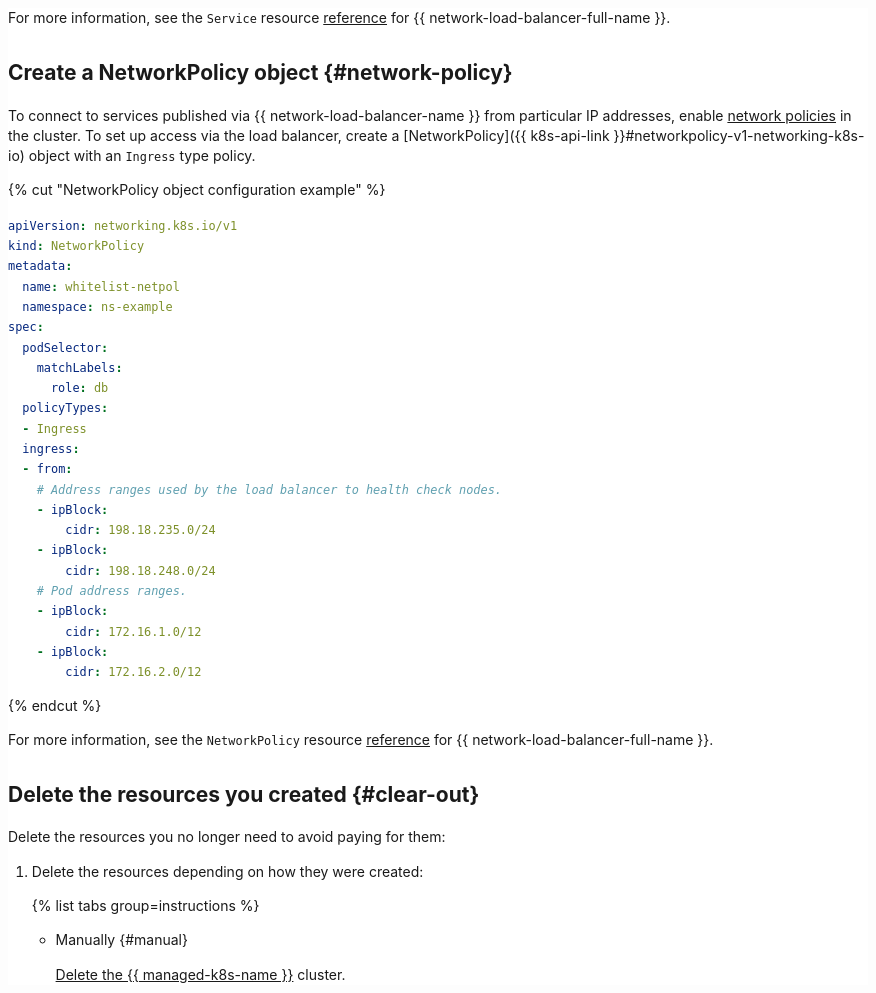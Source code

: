 For more information, see the `Service` resource [reference](../nlb-ref/service.md#annotations) for {{ network-load-balancer-full-name }}.

## Create a NetworkPolicy object {#network-policy}

To connect to services published via {{ network-load-balancer-name }} from particular IP addresses, enable [network policies](../concepts/network-policy.md) in the cluster. To set up access via the load balancer, create a [NetworkPolicy]({{ k8s-api-link }}#networkpolicy-v1-networking-k8s-io) object with an `Ingress` type policy.

{% cut "NetworkPolicy object configuration example" %}

```yaml
apiVersion: networking.k8s.io/v1
kind: NetworkPolicy
metadata:
  name: whitelist-netpol
  namespace: ns-example
spec:
  podSelector:
    matchLabels:
      role: db
  policyTypes:
  - Ingress
  ingress:
  - from:
    # Address ranges used by the load balancer to health check nodes.
    - ipBlock:
        cidr: 198.18.235.0/24
    - ipBlock:
        cidr: 198.18.248.0/24
    # Pod address ranges.
    - ipBlock:
        cidr: 172.16.1.0/12
    - ipBlock:
        cidr: 172.16.2.0/12
```

{% endcut %}

For more information, see the `NetworkPolicy` resource [reference](../nlb-ref/networkpolicy.md) for {{ network-load-balancer-full-name }}.

## Delete the resources you created {#clear-out}

Delete the resources you no longer need to avoid paying for them:

1. Delete the resources depending on how they were created:

    {% list tabs group=instructions %}

    - Manually {#manual}

        [Delete the {{ managed-k8s-name }}](../operations/kubernetes-cluster/kubernetes-cluster-delete.md) cluster.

......

What the task requires:
Return, exactly as written, only those lines that run from the one with "1. Delete the" to the last line of the data, both of those lines included.

Answer box:
1. Delete the resources depending on how they were created:

    {% list tabs group=instructions %}

    - Manually {#manual}

        [Delete the {{ managed-k8s-name }}](../operations/kubernetes-cluster/kubernetes-cluster-delete.md) cluster.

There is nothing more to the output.